Criterion Sunday 645: 楢山節考 Narayama Bushiko (The Ballad of Narayama, 1958)

This feels in some ways like a film custom-made for me, but then again I do love a boldly non-naturalistic widescreen film with saturated colours, expressive lighting, and a grimly moralistic fable structure. This Japanese film is somewhat akin to Hollywood musicals of the era (or works like Black Narcissus, or Rohmer’s later Perceval le Gallois) in its commitment to soundstage filming that’s not attempting to mimic reality but heighten it in specific ways. What Kinoshita adds here is the further distance of a kabuki like staging, introduced by a black-masked narrator who shows up throughout on the soundtrack, not always with anything much to add. There’s a proscenium effect too through transitions in which a backdrop, clearly painted onto a curtain, falls to reveal a new scene, or expressionist changes in lighting and colour to highlight a new scene or passage of time, but none of this ever feels stagy because of the fluid and elegant camerawork.

The story itself deals with a villager living in a time of enormous poverty, in which tradition was to take anyone aged 70 up a mountain and abandon them. In this case, it’s his mother Orin (played by the great Kinuyo Tanaka, almost unrecognisable). It’s unclear if this was ever a real practice, but it has informed a number of films, like the 1963 Korean film Goryeojang (similar in many respects, but in black-and-white) or Shohei Imamura’s 1983 remake that won the Palme d’Or (and which I haven’t seen, but by all accounts it doesn’t spare the viewer from some of the more brutal scenes that are elided in Kinoshita’s rendering).

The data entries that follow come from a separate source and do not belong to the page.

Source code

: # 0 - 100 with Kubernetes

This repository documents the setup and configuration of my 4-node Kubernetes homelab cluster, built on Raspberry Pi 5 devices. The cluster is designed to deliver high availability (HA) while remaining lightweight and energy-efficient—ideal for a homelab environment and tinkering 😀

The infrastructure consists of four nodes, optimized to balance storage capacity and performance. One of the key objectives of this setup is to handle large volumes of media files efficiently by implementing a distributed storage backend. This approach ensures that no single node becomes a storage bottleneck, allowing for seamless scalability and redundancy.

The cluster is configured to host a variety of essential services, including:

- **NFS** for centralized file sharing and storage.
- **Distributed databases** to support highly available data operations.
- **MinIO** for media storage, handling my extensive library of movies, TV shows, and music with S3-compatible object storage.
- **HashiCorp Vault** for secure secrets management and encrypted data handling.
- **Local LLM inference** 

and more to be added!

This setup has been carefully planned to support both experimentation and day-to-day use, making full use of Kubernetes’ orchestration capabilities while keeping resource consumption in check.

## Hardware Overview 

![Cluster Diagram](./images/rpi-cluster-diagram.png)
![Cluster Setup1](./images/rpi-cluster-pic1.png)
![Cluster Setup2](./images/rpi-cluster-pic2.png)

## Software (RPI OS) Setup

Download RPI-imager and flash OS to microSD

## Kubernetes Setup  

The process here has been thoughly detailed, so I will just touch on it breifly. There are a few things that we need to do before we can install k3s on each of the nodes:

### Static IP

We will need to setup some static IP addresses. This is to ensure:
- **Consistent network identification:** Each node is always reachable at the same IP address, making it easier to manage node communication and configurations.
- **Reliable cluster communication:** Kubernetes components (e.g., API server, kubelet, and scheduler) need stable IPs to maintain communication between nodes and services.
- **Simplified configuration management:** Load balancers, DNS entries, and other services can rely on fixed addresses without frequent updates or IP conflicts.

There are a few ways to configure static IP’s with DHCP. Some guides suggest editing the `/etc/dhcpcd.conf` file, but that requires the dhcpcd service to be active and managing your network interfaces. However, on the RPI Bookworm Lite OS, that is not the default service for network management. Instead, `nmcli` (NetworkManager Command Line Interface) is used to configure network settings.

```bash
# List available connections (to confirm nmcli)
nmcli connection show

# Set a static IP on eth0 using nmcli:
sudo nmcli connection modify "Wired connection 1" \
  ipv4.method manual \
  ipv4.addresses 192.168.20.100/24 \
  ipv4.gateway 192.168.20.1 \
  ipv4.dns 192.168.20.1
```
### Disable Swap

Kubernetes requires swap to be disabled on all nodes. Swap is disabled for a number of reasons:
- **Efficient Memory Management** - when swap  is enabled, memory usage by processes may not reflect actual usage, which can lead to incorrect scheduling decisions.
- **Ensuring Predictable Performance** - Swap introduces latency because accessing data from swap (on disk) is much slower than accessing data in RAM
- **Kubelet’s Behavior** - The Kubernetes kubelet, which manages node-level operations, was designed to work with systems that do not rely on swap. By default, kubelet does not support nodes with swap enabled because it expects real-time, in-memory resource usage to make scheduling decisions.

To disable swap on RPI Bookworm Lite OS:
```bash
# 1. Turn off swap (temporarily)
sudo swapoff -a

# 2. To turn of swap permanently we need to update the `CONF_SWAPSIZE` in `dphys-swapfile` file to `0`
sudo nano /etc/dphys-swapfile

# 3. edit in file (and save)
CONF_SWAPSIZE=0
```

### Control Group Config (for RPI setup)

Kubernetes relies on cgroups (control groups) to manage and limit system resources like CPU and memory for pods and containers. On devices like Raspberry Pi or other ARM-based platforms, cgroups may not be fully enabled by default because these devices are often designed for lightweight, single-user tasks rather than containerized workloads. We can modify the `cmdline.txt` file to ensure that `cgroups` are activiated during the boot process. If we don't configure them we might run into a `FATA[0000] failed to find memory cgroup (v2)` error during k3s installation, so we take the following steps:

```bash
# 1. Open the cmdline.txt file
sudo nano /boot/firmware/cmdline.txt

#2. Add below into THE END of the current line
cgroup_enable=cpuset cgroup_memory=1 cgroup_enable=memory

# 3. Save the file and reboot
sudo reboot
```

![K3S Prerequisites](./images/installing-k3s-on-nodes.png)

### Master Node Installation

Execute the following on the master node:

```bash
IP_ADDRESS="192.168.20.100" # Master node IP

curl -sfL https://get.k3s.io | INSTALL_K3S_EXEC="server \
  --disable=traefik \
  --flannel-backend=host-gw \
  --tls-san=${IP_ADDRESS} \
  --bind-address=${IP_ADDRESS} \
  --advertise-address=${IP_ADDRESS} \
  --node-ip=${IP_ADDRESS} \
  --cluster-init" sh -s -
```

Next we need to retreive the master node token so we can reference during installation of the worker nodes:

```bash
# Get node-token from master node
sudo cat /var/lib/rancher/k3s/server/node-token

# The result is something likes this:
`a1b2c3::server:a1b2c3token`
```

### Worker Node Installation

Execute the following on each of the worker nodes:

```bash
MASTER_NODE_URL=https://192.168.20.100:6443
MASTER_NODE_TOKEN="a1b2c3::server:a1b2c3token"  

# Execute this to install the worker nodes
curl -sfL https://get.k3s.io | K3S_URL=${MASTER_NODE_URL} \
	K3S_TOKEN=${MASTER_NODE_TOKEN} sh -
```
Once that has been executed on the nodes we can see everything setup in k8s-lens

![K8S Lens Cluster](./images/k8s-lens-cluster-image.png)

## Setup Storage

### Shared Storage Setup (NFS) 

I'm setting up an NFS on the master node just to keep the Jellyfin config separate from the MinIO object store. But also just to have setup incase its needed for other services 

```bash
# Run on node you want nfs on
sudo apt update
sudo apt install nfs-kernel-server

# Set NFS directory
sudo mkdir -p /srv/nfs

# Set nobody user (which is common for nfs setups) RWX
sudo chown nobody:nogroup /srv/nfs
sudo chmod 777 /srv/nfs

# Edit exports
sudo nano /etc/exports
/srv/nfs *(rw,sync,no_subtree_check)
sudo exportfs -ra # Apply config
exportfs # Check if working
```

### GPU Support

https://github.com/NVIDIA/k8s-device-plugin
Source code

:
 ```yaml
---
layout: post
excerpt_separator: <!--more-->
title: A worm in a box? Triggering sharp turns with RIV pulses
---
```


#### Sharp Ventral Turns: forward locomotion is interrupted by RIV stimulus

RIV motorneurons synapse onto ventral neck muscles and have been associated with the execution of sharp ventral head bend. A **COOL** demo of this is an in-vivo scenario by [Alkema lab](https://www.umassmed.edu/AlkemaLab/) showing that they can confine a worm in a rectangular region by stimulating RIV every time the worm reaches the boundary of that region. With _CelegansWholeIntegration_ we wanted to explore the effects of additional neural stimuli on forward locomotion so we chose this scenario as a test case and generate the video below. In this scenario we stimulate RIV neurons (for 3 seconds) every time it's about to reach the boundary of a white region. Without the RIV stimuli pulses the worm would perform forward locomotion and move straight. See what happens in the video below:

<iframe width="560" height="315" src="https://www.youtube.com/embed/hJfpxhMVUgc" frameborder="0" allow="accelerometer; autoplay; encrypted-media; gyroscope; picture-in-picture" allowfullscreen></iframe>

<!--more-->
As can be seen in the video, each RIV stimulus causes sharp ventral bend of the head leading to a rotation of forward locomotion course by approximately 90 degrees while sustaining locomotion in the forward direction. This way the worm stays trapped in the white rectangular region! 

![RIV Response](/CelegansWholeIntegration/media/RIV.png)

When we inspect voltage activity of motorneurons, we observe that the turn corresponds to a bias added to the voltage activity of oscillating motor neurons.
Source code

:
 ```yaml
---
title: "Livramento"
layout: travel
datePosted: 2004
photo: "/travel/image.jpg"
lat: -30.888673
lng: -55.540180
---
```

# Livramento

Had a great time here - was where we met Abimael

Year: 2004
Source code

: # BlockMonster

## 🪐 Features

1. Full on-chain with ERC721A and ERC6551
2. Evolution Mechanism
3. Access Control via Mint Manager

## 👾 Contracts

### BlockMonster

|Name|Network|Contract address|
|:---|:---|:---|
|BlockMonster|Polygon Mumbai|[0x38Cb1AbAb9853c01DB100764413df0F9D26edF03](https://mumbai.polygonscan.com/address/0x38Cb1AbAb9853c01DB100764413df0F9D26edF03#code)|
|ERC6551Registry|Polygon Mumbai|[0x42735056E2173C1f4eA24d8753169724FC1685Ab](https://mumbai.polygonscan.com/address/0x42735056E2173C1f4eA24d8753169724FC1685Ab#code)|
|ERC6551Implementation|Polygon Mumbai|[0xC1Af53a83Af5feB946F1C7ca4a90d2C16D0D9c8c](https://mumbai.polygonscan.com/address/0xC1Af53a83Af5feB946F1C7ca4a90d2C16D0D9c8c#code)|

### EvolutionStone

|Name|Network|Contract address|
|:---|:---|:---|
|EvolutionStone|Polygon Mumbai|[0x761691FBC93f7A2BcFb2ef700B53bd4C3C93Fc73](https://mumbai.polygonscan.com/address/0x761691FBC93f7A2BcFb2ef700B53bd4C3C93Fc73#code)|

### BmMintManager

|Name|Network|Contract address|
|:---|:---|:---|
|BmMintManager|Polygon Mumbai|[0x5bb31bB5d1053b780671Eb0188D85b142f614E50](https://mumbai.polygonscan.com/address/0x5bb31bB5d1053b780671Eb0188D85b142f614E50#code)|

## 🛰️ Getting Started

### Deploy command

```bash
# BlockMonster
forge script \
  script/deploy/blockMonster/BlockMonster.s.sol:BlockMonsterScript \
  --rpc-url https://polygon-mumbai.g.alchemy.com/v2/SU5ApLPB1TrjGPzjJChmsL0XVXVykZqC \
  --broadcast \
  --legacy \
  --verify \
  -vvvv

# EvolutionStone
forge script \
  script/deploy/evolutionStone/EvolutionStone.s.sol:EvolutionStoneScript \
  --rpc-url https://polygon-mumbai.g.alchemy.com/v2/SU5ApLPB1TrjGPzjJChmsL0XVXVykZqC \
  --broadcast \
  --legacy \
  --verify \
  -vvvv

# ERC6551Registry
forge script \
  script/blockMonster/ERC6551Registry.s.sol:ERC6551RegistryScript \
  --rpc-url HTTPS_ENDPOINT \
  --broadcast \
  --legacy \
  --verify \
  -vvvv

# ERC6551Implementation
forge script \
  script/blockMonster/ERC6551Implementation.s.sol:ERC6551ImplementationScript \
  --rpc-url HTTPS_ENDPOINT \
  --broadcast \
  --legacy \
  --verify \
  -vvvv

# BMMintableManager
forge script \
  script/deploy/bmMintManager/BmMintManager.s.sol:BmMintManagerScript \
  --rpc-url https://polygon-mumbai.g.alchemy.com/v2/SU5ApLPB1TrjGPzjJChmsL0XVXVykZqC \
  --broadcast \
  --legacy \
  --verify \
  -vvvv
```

The bleakness of the worldview is somewhat effaced by the beautiful colours and elegant staging, but the emotional core of the movie is on that poster image, as the mother is taken up the mountain in the dead of winter, and it lands pretty effectively given the hypocrisy of some of her family members (a spiteful grandson, for example) and her own great forbearance that’s contrasted with fellow villagers. This is a remarkable film.

CREDITS
Director Keisuke Kinoshita 木下惠介 (based on the novella by Shichiro Fukazawa 深沢七郎); Cinematographer Hiroyuki Kusuda 楠田浩之; Starring Kinuyo Tanaka 田中絹代, Teiji Takahashi 高橋貞二, Danko Ichikawa 三代目市川團子, Yuko Mochizuki 望月優子; Length 98 minutes. Seen at home (Blu-ray), Melbourne, Sunday 14 April 2024.